Re: [syzbot] [btrfs?] kernel BUG in prepare_to_merge
From: Qu Wenruo
Date: Wed Aug 02 2023 - 02:54:29 EST
On 2023/8/1 23:26, Christoph Hellwig wrote:
In the meantime I've also reproduced it with just
"btrfs: fix the btrfs_get_global_root return value", but it took
a rather long time.
After wading through the code my suspicion is that before this fix
the ERR_PTR return made that for those cases btrfs_get_root_ref and
btrfs_get_fs_root_commit_root don't actually do the
btrfs_lookup_fs_root. Although that seemed unintentional as far
as I can tell it might have prevented some additional problems
with whatever syzcaller is fuzzing here. Not sure if anyone who
knows this code has any good idea where to start looking?

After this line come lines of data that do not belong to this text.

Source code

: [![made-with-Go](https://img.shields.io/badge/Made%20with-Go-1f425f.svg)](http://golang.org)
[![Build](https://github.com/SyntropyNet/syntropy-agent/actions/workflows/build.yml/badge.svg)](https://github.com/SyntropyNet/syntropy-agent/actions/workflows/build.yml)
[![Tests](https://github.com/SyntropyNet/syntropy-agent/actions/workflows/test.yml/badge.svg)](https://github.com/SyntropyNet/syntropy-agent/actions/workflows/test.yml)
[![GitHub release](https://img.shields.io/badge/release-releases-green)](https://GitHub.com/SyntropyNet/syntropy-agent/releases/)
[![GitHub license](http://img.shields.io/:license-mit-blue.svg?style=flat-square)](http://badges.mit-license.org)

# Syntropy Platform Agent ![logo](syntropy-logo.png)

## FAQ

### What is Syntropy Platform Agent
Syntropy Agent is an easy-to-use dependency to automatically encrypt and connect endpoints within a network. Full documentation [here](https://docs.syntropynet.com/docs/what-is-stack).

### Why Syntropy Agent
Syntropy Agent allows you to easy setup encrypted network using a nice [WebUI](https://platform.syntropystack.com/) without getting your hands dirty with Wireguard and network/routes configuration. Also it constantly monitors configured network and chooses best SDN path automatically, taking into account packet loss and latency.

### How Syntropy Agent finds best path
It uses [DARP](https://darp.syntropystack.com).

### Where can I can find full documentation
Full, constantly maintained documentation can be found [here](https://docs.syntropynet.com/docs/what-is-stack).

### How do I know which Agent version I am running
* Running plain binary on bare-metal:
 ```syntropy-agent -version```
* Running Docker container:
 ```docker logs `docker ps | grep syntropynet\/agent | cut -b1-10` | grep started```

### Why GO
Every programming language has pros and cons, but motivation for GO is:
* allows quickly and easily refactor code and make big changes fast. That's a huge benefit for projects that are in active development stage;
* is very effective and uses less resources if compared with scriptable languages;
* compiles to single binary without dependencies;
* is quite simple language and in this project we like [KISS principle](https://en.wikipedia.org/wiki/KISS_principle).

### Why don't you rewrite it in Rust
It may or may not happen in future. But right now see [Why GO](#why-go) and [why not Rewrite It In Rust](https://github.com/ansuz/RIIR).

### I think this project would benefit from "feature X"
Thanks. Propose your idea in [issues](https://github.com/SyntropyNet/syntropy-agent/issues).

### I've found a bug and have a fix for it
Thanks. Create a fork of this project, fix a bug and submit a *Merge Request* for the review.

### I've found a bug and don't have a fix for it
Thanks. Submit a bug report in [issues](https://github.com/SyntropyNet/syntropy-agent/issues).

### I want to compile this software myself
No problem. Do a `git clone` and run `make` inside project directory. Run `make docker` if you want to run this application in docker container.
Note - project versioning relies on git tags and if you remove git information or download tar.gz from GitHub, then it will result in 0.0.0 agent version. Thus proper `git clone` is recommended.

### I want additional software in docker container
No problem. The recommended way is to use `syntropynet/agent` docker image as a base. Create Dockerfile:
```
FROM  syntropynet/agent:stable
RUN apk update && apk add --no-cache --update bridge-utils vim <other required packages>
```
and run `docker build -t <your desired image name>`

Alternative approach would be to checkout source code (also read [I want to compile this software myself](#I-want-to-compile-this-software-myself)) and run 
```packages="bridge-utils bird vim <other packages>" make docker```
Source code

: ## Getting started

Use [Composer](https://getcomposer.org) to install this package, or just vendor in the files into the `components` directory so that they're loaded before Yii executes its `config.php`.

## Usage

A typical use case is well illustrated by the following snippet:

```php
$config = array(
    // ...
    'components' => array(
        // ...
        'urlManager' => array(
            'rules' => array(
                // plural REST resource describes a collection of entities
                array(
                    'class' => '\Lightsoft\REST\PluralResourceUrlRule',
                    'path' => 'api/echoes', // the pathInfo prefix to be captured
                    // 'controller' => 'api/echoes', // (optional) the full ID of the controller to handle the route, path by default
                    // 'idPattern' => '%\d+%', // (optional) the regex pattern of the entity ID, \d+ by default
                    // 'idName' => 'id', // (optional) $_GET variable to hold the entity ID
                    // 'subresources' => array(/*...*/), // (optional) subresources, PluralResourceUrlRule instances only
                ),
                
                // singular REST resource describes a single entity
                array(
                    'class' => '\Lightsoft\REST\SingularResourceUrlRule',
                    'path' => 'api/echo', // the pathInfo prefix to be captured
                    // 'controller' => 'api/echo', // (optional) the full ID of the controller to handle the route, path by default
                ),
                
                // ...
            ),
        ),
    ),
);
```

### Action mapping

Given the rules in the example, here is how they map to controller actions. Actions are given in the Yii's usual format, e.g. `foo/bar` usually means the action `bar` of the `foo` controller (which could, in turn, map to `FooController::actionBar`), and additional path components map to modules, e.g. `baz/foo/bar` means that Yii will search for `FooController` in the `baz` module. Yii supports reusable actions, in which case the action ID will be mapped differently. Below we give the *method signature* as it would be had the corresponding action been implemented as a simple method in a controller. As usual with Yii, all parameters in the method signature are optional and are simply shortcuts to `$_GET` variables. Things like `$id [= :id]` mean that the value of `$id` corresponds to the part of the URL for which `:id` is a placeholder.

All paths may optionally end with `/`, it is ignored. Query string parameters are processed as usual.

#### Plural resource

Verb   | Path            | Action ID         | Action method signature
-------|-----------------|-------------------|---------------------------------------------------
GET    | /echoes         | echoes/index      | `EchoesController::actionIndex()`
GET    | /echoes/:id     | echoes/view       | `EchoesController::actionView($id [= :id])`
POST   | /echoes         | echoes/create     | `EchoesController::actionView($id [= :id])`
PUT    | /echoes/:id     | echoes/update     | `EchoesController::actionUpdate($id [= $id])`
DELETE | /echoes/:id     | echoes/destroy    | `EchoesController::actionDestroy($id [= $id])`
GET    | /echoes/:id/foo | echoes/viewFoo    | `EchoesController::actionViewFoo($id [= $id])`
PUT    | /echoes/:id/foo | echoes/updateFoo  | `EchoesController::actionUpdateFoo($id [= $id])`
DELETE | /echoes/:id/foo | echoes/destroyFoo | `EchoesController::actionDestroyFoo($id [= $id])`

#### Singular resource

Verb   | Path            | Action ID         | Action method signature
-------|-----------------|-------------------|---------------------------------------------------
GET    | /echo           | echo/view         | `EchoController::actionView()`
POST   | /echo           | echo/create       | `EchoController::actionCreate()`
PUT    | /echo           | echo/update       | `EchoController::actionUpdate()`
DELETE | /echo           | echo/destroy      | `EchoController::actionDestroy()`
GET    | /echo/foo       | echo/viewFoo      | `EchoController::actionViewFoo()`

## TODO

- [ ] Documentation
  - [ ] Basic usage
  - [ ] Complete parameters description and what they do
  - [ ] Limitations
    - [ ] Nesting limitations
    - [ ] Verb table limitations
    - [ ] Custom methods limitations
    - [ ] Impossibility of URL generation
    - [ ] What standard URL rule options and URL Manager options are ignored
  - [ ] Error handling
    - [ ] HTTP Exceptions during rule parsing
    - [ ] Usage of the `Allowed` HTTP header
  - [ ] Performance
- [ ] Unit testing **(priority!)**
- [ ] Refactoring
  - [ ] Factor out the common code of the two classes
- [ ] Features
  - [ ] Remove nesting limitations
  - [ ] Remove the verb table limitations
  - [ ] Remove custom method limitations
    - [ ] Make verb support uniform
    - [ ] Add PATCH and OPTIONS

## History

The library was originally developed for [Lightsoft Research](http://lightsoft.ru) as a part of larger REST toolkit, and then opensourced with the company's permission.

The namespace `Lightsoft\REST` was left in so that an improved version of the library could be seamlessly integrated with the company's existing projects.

I'm also looking into the case, the weird part seems to be we're getting
some race between qgroup tree creation and relocation.
More rounds of syzbot testing shows it's not on-disk data corruption,
but runtime corruption lead to the invalid reloc tree key.
Normally if we're relocating tree 8 (quota tree), we should get
fs_info->quota_root, and it should not has ROOT_SHAREABLE flag, thus we
just go COW the involved quota tree block.
But by somehow, if the quota tree is created by btrfs_init_fs_root() it
would has the ROOT_SHAREABLE flag and leads to the incorrect reloc tree
creation.
My current guess is, some race like this:
Thread A | Thread B
---------------------------------+------------------------------
btrfs_quota_enable() |
| | btrfs_get_root_ref()
| | |- btrfs_get_global_root()
| | | Returned NULL
| | |- btrfs_lookup_fs_root()
| | | Returned NULL
|- btrfs_create_tree() | |
| Now quota root item is | |
| inserted | |- btrfs_read_tree_root()
| | | Got the newly inserted quota root
| | |- btrfs_init_fs_root()
| | | Set ROOT_SHAREABLE flag
By this, with a relocation and quota enabling, we create a race that we
can get a quota root with ROOT_SHAREABLE set, and lead to the problem.
Personally speaking, I don't have a particularly good idea on how to fix it.
We may skip any non-subvolume related trees in btrfs_init_fs_root(), but
that doesn't seem correct to me.
Any good ideas on this?
Thanks,
Qu